Windsor Green vs Tea with Florence
Where Windsor Green belongs to Benjamin Moore's range, Tea with Florence is a Little Greene color. Hue-wise, Windsor Green belongs to the green-yellow family and Tea with Florence to the blue family. Tea with Florence (LRV 18) reflects noticeably more light than Windsor Green (LRV 9), a difference of 9 points that becomes especially apparent in rooms with limited natural light. Windsor Green runs green and yellow while Tea with Florence is decidedly blue, which means they'll respond very differently to warm vs cool light sources. With a ΔE of 27.4, the contrast is hard to miss. These aren't variations on a theme — they're two different answers to the same question. Below you'll find 3 real-room photo comparisons where both colors appear side by side, plus 5 simulated room previews.
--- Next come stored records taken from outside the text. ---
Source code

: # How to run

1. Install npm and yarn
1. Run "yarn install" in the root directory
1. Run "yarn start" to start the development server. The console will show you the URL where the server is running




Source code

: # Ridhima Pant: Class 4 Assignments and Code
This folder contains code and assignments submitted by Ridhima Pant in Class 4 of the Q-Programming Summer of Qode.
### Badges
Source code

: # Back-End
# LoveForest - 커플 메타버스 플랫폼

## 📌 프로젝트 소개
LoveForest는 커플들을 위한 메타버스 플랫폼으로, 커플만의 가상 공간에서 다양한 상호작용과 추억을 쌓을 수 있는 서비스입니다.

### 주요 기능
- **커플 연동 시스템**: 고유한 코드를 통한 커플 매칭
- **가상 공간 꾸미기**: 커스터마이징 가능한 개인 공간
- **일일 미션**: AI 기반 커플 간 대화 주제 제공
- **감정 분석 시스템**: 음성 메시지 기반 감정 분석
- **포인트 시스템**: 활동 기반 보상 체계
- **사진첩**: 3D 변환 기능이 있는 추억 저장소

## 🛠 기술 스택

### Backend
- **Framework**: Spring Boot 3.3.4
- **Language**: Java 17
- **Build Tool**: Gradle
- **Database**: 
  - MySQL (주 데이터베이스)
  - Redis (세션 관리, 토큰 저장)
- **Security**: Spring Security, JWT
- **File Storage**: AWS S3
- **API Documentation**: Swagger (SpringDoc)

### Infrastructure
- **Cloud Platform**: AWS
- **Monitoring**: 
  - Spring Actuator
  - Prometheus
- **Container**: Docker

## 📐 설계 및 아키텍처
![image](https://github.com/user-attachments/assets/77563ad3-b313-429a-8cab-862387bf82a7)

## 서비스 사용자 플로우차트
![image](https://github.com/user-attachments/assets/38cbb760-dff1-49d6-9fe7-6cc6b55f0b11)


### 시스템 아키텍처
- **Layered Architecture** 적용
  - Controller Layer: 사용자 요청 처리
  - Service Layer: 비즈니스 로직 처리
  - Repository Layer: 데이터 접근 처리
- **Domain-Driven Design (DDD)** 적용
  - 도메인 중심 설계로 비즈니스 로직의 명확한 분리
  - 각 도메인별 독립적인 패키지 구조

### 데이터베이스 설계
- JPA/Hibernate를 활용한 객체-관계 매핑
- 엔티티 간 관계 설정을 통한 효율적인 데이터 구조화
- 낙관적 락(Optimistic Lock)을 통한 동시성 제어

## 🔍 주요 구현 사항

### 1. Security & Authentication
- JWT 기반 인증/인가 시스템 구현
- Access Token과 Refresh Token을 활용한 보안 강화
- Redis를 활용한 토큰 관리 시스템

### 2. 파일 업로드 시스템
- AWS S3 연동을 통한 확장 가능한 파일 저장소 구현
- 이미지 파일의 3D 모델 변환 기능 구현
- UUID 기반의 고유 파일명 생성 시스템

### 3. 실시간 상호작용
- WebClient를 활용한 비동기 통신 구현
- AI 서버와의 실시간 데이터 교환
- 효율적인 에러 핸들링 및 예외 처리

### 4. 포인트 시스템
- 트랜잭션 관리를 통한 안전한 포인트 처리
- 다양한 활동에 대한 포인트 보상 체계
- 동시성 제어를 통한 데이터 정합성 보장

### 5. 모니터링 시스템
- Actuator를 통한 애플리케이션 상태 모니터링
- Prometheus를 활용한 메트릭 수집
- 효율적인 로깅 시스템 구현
Windsor Green vs Tea with Florence in Real Spaces
3 real rooms side by side. Seeing Windsor Green and Tea with Florence in actual rooms makes the difference concrete; browse the spaces below to get a feel for how each color lives on a wall.
Living Room
In a living room, color works across both daylight and evening light — the same wall can read very differently at noon and at 8pm. The LRV gap is large enough that Tea with Florence will make the room feel meaningfully brighter than Windsor Green would.
House
Seen across an entire facade, subtle tonal differences become pronounced. What reads as nearly the same on a chip often reads as clearly different at scale. Tea with Florence reflects noticeably more light off the walls, making the space read more open than Windsor Green.
Kitchen Cabinets
Kitchen cabinets are constantly compared against adjacent materials, which means subtle differences between these two become much more visible. Tea with Florence reflects noticeably more light off the walls, making the space read more open than Windsor Green.
Color Details
Windsor Green vs Tea with Florence Simulated Comparison
5 simulated room previews — drag the slider on each to see Windsor Green on one side and Tea with Florence on the other.
Digital color is approximate. These simulations are generated from the manufacturer's hex values and overlaid on grayscale room photos — your screen's calibration, brightness, and viewing angle all affect how they render. Before committing to either color, test physical samples in your own space under the light you actually live with.
More Windsor Green comparisons
See how Windsor Green stacks up against other well-photographed colors across different brands and tones.